Business Overview

Established 2015 with increased sales every year. 2020 sales 1.2M. fast food can be added to increase income. Located on a busy street with great traffic count. There is very accessible ample parking. The business has been well established & profitable for 6 years. Lease 2500 SF per month. Don’t let this opportunity pass you by. Sale includes business, goodwill, coolers, shelving & inventory. Please contact me by EMAIL or TEXT for further information.


  • Asking Price: $450,000
  • Cash Flow: $250,000
  • Gross Revenue: $1,500,000
  • FF&E: $100,000
  • Inventory: $200,000
  • Inventory Included: N/A
  • Established: 2015

Detailed Information

  • Property Owned or Leased:N/A
  • Property Included:N/A
  • Building Square Footage:2,500
  • Lot Size:N/A
  • Total Number of Employees:3
  • Furniture, Fixtures and Equipment:N/A
Purpose For Selling:

Other interest

Additional Info

The company was founded in 2015, making the business 7 years old.
The transaction won't include inventory valued at $200,000*, which ins't included in the asking price.

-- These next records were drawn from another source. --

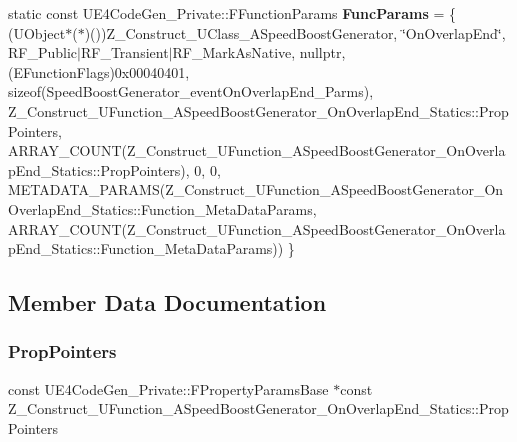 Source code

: \begin{DoxyCompactItemize}
static const U\+E4\+Code\+Gen\+\_\+\+Private\+::\+F\+Function\+Params {\bfseries Func\+Params} = \{ (U\+Object$\ast$($\ast$)())Z\+\_\+\+Construct\+\_\+\+U\+Class\+\_\+\+A\+Speed\+Boost\+Generator, \char`\"{}On\+Overlap\+End\char`\"{}, R\+F\+\_\+\+Public$\vert$R\+F\+\_\+\+Transient$\vert$R\+F\+\_\+\+Mark\+As\+Native, nullptr, (E\+Function\+Flags)0x00040401, sizeof(\+Speed\+Boost\+Generator\+\_\+event\+On\+Overlap\+End\+\_\+\+Parms), Z\+\_\+\+Construct\+\_\+\+U\+Function\+\_\+\+A\+Speed\+Boost\+Generator\+\_\+\+On\+Overlap\+End\+\_\+\+Statics\+::\+Prop\+Pointers, A\+R\+R\+A\+Y\+\_\+\+C\+O\+U\+N\+T(\+Z\+\_\+\+Construct\+\_\+\+U\+Function\+\_\+\+A\+Speed\+Boost\+Generator\+\_\+\+On\+Overlap\+End\+\_\+\+Statics\+::\+Prop\+Pointers), 0, 0, M\+E\+T\+A\+D\+A\+T\+A\+\_\+\+P\+A\+R\+A\+M\+S(\+Z\+\_\+\+Construct\+\_\+\+U\+Function\+\_\+\+A\+Speed\+Boost\+Generator\+\_\+\+On\+Overlap\+End\+\_\+\+Statics\+::\+Function\+\_\+\+Meta\+Data\+Params, A\+R\+R\+A\+Y\+\_\+\+C\+O\+U\+N\+T(\+Z\+\_\+\+Construct\+\_\+\+U\+Function\+\_\+\+A\+Speed\+Boost\+Generator\+\_\+\+On\+Overlap\+End\+\_\+\+Statics\+::\+Function\+\_\+\+Meta\+Data\+Params)) \}
\end{DoxyCompactItemize}


\subsection{Member Data Documentation}
\mbox{\label{struct_z___construct___u_function___a_speed_boost_generator___on_overlap_end___statics_a75819764f1c8587438cc0d61206eb34f}} 
\subsubsection{\texorpdfstring{PropPointers}{PropPointers}}
{\footnotesize\ttfamily const U\+E4\+Code\+Gen\+\_\+\+Private\+::\+F\+Property\+Params\+Base $\ast$const Z\+\_\+\+Construct\+\_\+\+U\+Function\+\_\+\+A\+Speed\+Boost\+Generator\+\_\+\+On\+Overlap\+End\+\_\+\+Statics\+::\+Prop\+Pointers\hspace{0.3cm}{\ttfamily [static]}}


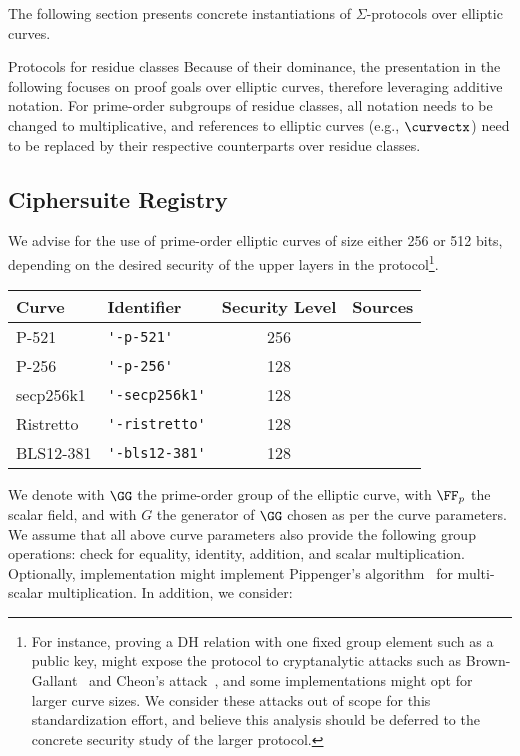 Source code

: \documentclass[11pt]{article}
\begin{document}
The following section presents concrete instantiations of $\Sigma$-protocols over elliptic curves.

\begin{remark}{Protocols for residue classes}{}
  Because of their dominance, the presentation in the following focuses on proof goals over elliptic curves, therefore leveraging additive notation.
	For prime-order subgroups of residue classes, all notation needs to be changed to multiplicative, and references to elliptic curves (e.g., $\curvectx$) need to be replaced by their respective counterparts over residue classes.
\end{remark}

\subsection{Ciphersuite Registry}
 We advise for the use of prime-order elliptic curves of size either 256 or 512 bits, depending on the desired security of the upper layers in the protocol\footnote{For instance, proving a DH relation with one fixed group element such as a public key, might expose the protocol to cryptanalytic attacks such as Brown-Gallant~\cite{EPRINT:BroGal04} and Cheon's attack~\cite{EC:Cheon06}, and some implementations might opt for larger curve sizes. We consider these attacks out of scope for this standardization effort, and believe this analysis should be deferred to the concrete security study of the larger protocol.}.

 \vspace{1em}
 \begin{center}
 \begin{tabular}{llcc}
  \hline
  Curve  & Identifier &  Security Level & Sources \\
  \hline
 P-521 & \verb|'-p-521'|     & 256& \cite{fips2} \\
 P-256 & \verb|'-p-256'|     & 128 & \cite{fips2}  \\
 secp256k1 & \verb|'-secp256k1'| & 128 & \cite{SECG} \\
 Ristretto & \verb|'-ristretto'| & 128 & \cite{cfrg-ristretto-decaf} \\
 BLS12-381 & \verb|'-bls12-381'| & 128 & \cite{bls12} \\
 \end{tabular}
\end{center}
We denote with $\GG$ the prime-order group of the elliptic curve, with $\FF_p$ the scalar field, and with $G$ the generator of $\GG$ chosen as per the curve parameters.
We assume that all above curve parameters also provide the following group operations: check for equality, identity, addition, and scalar multiplication. Optionally, implementation might implement Pippenger's algorithm~\cite{pippenger} for multi-scalar multiplication. In addition, we consider:
\end{document}
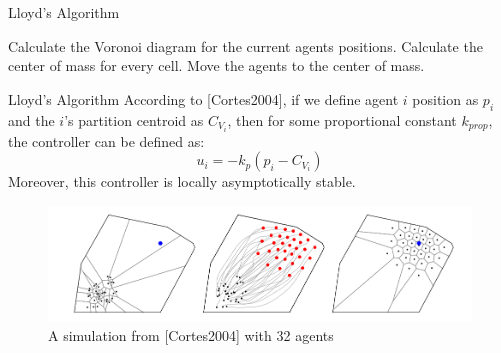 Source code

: \documentclass[t]{beamer}
\begin{document}

\begin{frame}[label=lloydsalg2]{Lloyd's Algorithm}
\begin{algorithm}[H]
\caption{Lloyd's Algorithm \footnote{Lloyd, S., “Least squares quantization in PCM,” IEEE Transactions on Information Theory, Information Theory, IEEE Transactions on, IEEE Trans. Inform. Theory, Vol. 28, No. 2, 1982, pp. 129–137, doi:10.1109/TIT.1982.1056489}.}\label{LloydAlgo}
\begin{algorithmic}[1]
\State Calculate the Voronoi diagram for the current agents positions.
\State Calculate the center of mass for every cell.
\State Move the agents to the center of mass.
\end{algorithmic}
\end{algorithm}
\end{frame}

\begin{frame}[label=lloydsalg3]{Lloyd's Algorithm}
According to [Cortes2004], if we define agent $i$ position as $p_i$ and the $i$'s partition centroid as $C_{V_{i}}$, then for some proportional constant $k_{prop}$, the controller can be defined as:
\begin{equation} \label{Lloyds contoller}
u_{i} = -k_{p}\left( p_i - C_{V_{i}} \right)
\end{equation} 
Moreover, this controller is locally asymptotically stable.

\begin{figure}[b]
\centering
\includegraphics[scale=0.3]{Lloyds-alg-from-cortes.png}
\caption{A simulation from [Cortes2004] with 32 agents}
\end{figure}
\end{frame}
\end{document}
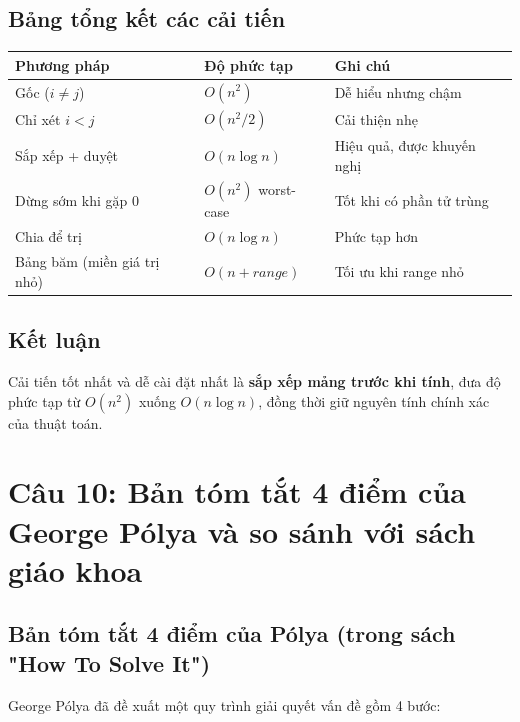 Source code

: \documentclass[12pt,a4paper]{article}
\begin{document}
\subsection*{Bảng tổng kết các cải tiến}

\begin{center}
\begin{tabular}{|l|l|l|}
\hline
\textbf{Phương pháp} & \textbf{Độ phức tạp} & \textbf{Ghi chú} \\
\hline
Gốc ($i \neq j$) & $O(n^2)$ & Dễ hiểu nhưng chậm \\
\hline
Chỉ xét $i < j$ & $O(n^2/2)$ & Cải thiện nhẹ \\
\hline
Sắp xếp + duyệt & $O(n \log n)$ & Hiệu quả, được khuyến nghị \\
\hline
Dừng sớm khi gặp 0 & $O(n^2)$ worst-case & Tốt khi có phần tử trùng \\
\hline
Chia để trị & $O(n \log n)$ & Phức tạp hơn \\
\hline
Bảng băm (miền giá trị nhỏ) & $O(n + range)$ & Tối ưu khi range nhỏ \\
\hline
\end{tabular}
\end{center}

\subsection*{Kết luận}
Cải tiến tốt nhất và dễ cài đặt nhất là \textbf{sắp xếp mảng trước khi tính}, đưa độ phức tạp từ $O(n^2)$ xuống $O(n \log n)$, đồng thời giữ nguyên tính chính xác của thuật toán.

\section*{Câu 10: Bản tóm tắt 4 điểm của George Pólya và so sánh với sách giáo khoa}

\subsection*{Bản tóm tắt 4 điểm của Pólya (trong sách "How To Solve It")}

George Pólya đã đề xuất một quy trình giải quyết vấn đề gồm 4 bước:
\end{document}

The business has 3 employees and is located in a building with estimated square footage of 2,500 sq ft.
The building is leased by the business for $5,000 per Month

Why is the Current Owner Selling The Business?

There are all types of reasons why individuals decide to sell businesses. Nevertheless, the genuine factor and the one they say to you may be 2 completely different things. As an example, they may state "I have a lot of various commitments" or "I am retiring". For many sellers, these factors are valid. But, for some, these might simply be reasons to attempt to hide the reality of altering demographics, increased competition, recent decrease in earnings, or an array of other factors. This is why it is extremely crucial that you not count totally on a vendor's word, however instead, make use of the vendor's answer combined with your general due diligence. This will repaint a more sensible image of the business's present scenario.

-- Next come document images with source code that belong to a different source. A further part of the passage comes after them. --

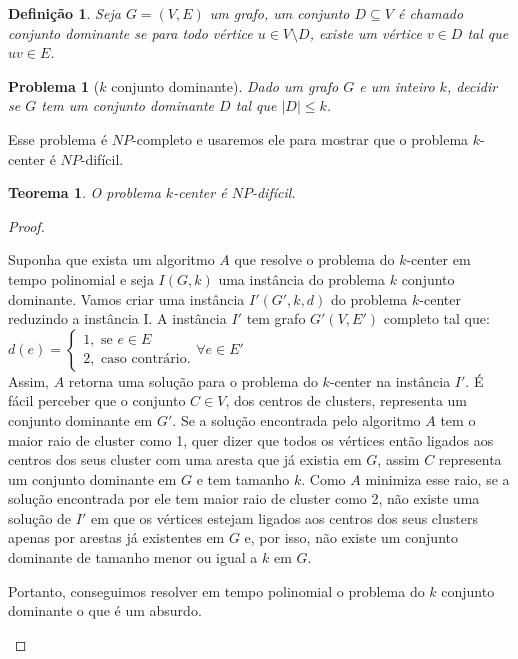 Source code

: \documentclass[12pt]{article}
\newtheorem{theorem}{Teorema}[section]
\newtheorem{definition}{Definição}[section]
\newtheorem{problem}{Problema}[section] %
\newcommand{\NP}{\mathit{NP}}
\newcommand{\red}[1]{{\color{red}{#1}}}
\begin{document}
\begin{definition}
    Seja $G = (V,E)$ um grafo, um conjunto $D \subseteq V$ é chamado conjunto dominante se para todo vértice $u \in V \setminus D$, existe um vértice $v \in D$ tal que $uv \in E$.
\end{definition}

\begin{problem}[$k$ conjunto dominante]
    Dado um grafo $G$ e um inteiro $k$, decidir se $G$ tem um conjunto dominante $D$ tal que $|D| \leq k$.      
\end{problem}
Esse problema é $\NP$-completo e usaremos ele para mostrar que o problema $k$-center é $\NP$-difícil. \red{Precisa mostrar que ele é $\NP$-completo?}

\begin{theorem}
    O problema $k$-center é $\NP$-difícil.
\end{theorem}

\begin{proof}
    \begin{it}
    Suponha que exista um algoritmo $A$ que resolve o problema do $k$-center em tempo polinomial e seja $I(G,k)$ uma instância do problema $k$ conjunto dominante. Vamos criar uma instância $I'(G',k,d)$ do problema $k$-center reduzindo a instância I. A instância $I'$ tem grafo $G'(V,E')$ completo tal que: \\
    $d(e) = \begin{cases}
            1, \text{ se } e \in E \\
            2, \text{ caso contrário.} 
            \end{cases}
            \forall e \in E'$\\

    Assim, $A$ retorna uma solução para o problema do $k$-center na instância $I'$. É fácil perceber que o conjunto $C \in V $, dos centros de clusters, representa um conjunto dominante em $G'$. Se a solução encontrada pelo algoritmo $A$ tem o maior raio de cluster como 1, quer dizer que todos os vértices então ligados aos centros dos seus cluster com uma aresta que já existia em $G$, assim $C$ representa um conjunto dominante em $G$ e tem tamanho $k$. Como $A$ minimiza esse raio, se a solução encontrada por ele tem maior raio de cluster como 2, não existe uma solução de $I'$ em que os vértices estejam ligados aos centros dos seus clusters apenas por arestas já existentes em $G$ e, por isso, não existe um conjunto dominante de tamanho menor ou igual a $k$ em $G$.

    Portanto, conseguimos resolver em tempo polinomial o problema do $k$ conjunto dominante o que é um absurdo.
        \end{it}
\end{proof}
\end{document}
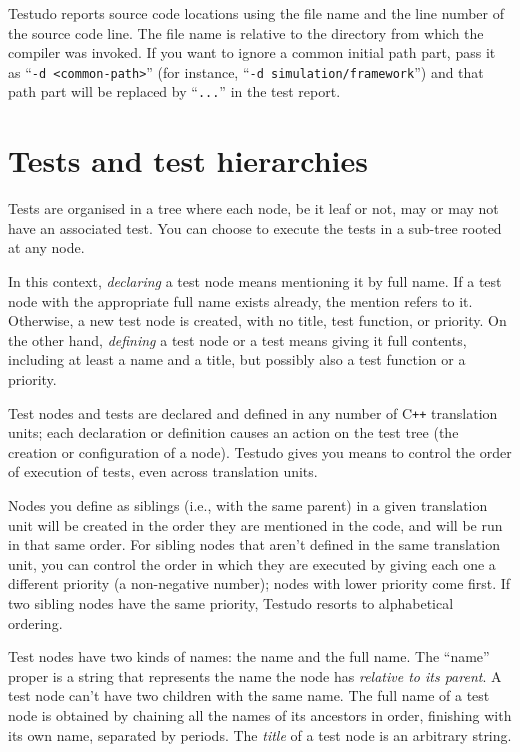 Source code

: \documentclass[twoside, a4paper, article]{memoir}
\newcommand*\Cpp{C\texttt{++}}
\begin{document}
Testudo reports source code locations using the file name and the line number
of the source code line.  The file name is relative to the directory from which
the compiler was invoked.  If you want to ignore a common initial path part,
pass it as ``\texttt{-d <common-path>}'' (for instance, ``\texttt{-d
  simulation/framework}'') and that path part will be replaced by
``\texttt{...}''  in the test report.


\chapter{Tests and test hierarchies}
\label{cha:tests-test-hierarchies}

Tests are organised in a tree where each node, be it leaf or not, may or may
not have an associated test.  You can choose to execute the tests in a sub-tree
rooted at any node.

In this context, \emph{declaring} a test node means mentioning it by full name.
If a test node with the appropriate full name exists already, the mention
refers to it.  Otherwise, a new test node is created, with no title, test
function, or priority.  On the other hand, \emph{defining} a test node or a
test means giving it full contents, including at least a name and a title, but
possibly also a test function or a priority.

Test nodes and tests are declared and defined in any number of \Cpp{}
translation units; each declaration or definition causes an action on the test
tree (the creation or configuration of a node).  Testudo gives you means to
control the order of execution of tests, even across translation units.

Nodes you define as siblings (i.e., with the same parent) in a given
translation unit will be created in the order they are mentioned in the code,
and will be run in that same order.  For sibling nodes that aren't defined in
the same translation unit, you can control the order in which they are executed
by giving each one a different priority (a non-negative number); nodes with
lower priority come first.  If two sibling nodes have the same priority,
Testudo resorts to alphabetical ordering.

Test nodes have two kinds of names: the name and the full name.  The ``name''
proper is a string that represents the name the node has \emph{relative to its
  parent}.  A test node can't have two children with the same name.  The full
name of a test node is obtained by chaining all the names of its ancestors in
order, finishing with its own name, separated by periods.  The \emph{title} of
a test node is an arbitrary string.
\end{document}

Existing Debts and Future Obligations

If the existing entity is in debt, which many businesses are, then you will certainly need to consider this when valuating/preparing your deal. Many businesses finance loans in order to cover points such as stock, payroll, accounts payable, so on and so forth. Keep in mind that in some cases this can indicate that profit margins are too tight. Numerous businesses fall into a revolving door of taking on debt as a way to pay back various other loans. Along with debts, there may likewise be future commitments to think about. There may be an outstanding lease on equipment or the building where the business resides. The business may have existing contracts with suppliers that must be satisfied or may cause fines if canceled early.

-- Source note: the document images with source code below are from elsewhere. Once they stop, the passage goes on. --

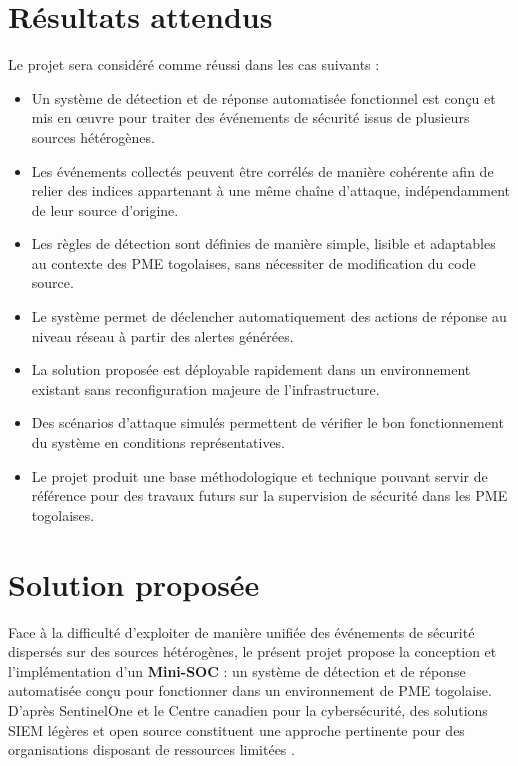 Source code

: \documentclass[a4paper,12pt]{article}
\begin{document}
\section{Résultats attendus}

Le projet sera considéré comme réussi dans les cas suivants :

\begin{itemize}
    \item Un système de détection et de réponse automatisée fonctionnel
    est conçu et mis en œuvre pour traiter des événements de sécurité
    issus de plusieurs sources hétérogènes.

    \item Les événements collectés peuvent être corrélés de manière
    cohérente afin de relier des indices appartenant à une même chaîne
    d'attaque, indépendamment de leur source d'origine.

    \item Les règles de détection sont définies de manière simple,
    lisible et adaptables au contexte des PME togolaises, sans nécessiter
    de modification du code source.

    \item Le système permet de déclencher automatiquement des actions de
    réponse au niveau réseau à partir des alertes générées.

    \item La solution proposée est déployable rapidement dans un
    environnement existant sans reconfiguration majeure de l'infrastructure.

    \item Des scénarios d'attaque simulés permettent de vérifier le bon
    fonctionnement du système en conditions représentatives.

    \item Le projet produit une base méthodologique et technique pouvant
    servir de référence pour des travaux futurs sur la supervision de
    sécurité dans les PME togolaises.
\end{itemize}

\section{Solution proposée}

Face à la difficulté d'exploiter de manière unifiée des événements de
sécurité dispersés sur des sources hétérogènes, le présent projet propose
la conception et l'implémentation d'un \textbf{Mini-SOC} : un système de
détection et de réponse automatisée conçu pour fonctionner dans un
environnement de PME togolaise. D'après SentinelOne et le Centre canadien
pour la cybersécurité,
des solutions SIEM légères et open source constituent une approche pertinente
pour des organisations disposant de ressources limitées
\cite{sentinelone_open_source_siem,cyber_canada_siem}.
\end{document}
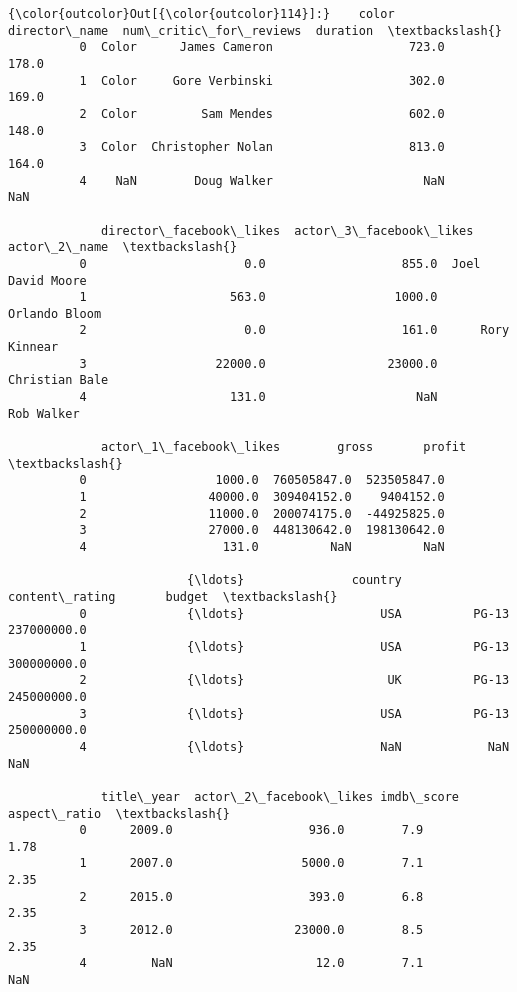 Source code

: \documentclass[11pt]{article}
\begin{document}
\begin{Verbatim}[commandchars=\\\{\}]
{\color{outcolor}Out[{\color{outcolor}114}]:}    color      director\_name  num\_critic\_for\_reviews  duration  \textbackslash{}
          0  Color      James Cameron                   723.0     178.0   
          1  Color     Gore Verbinski                   302.0     169.0   
          2  Color         Sam Mendes                   602.0     148.0   
          3  Color  Christopher Nolan                   813.0     164.0   
          4    NaN        Doug Walker                     NaN       NaN   
          
             director\_facebook\_likes  actor\_3\_facebook\_likes      actor\_2\_name  \textbackslash{}
          0                      0.0                   855.0  Joel David Moore   
          1                    563.0                  1000.0     Orlando Bloom   
          2                      0.0                   161.0      Rory Kinnear   
          3                  22000.0                 23000.0    Christian Bale   
          4                    131.0                     NaN        Rob Walker   
          
             actor\_1\_facebook\_likes        gross       profit  \textbackslash{}
          0                  1000.0  760505847.0  523505847.0   
          1                 40000.0  309404152.0    9404152.0   
          2                 11000.0  200074175.0  -44925825.0   
          3                 27000.0  448130642.0  198130642.0   
          4                   131.0          NaN          NaN   
          
                         {\ldots}               country content\_rating       budget  \textbackslash{}
          0              {\ldots}                   USA          PG-13  237000000.0   
          1              {\ldots}                   USA          PG-13  300000000.0   
          2              {\ldots}                    UK          PG-13  245000000.0   
          3              {\ldots}                   USA          PG-13  250000000.0   
          4              {\ldots}                   NaN            NaN          NaN   
          
             title\_year  actor\_2\_facebook\_likes imdb\_score  aspect\_ratio  \textbackslash{}
          0      2009.0                   936.0        7.9          1.78   
          1      2007.0                  5000.0        7.1          2.35   
          2      2015.0                   393.0        6.8          2.35   
          3      2012.0                 23000.0        8.5          2.35   
          4         NaN                    12.0        7.1           NaN   
          

\end{Verbatim}
\end{document}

Understanding the Customer Base, Competition and Area Demographics

Exactly how do operating businesses in the location bring in brand-new customers? Most times, operating businesses have repeat clients, which create the core of their daily revenues. Certain factors such as new competitors sprouting up around the area, road building and construction, as well as staff turn over can affect repeat customers and also negatively influence future earnings. One vital thing to consider is the placement of the business. Is it in a very trafficked shopping center, or is it hidden from the main road? Undoubtedly, the more individuals that see the business often, the higher the chance to construct a returning client base. A last idea is the basic area demographics. Is the business situated in a densely inhabited city, or is it situated on the edge of town? Just how might the regional typical home income influence future earnings potential?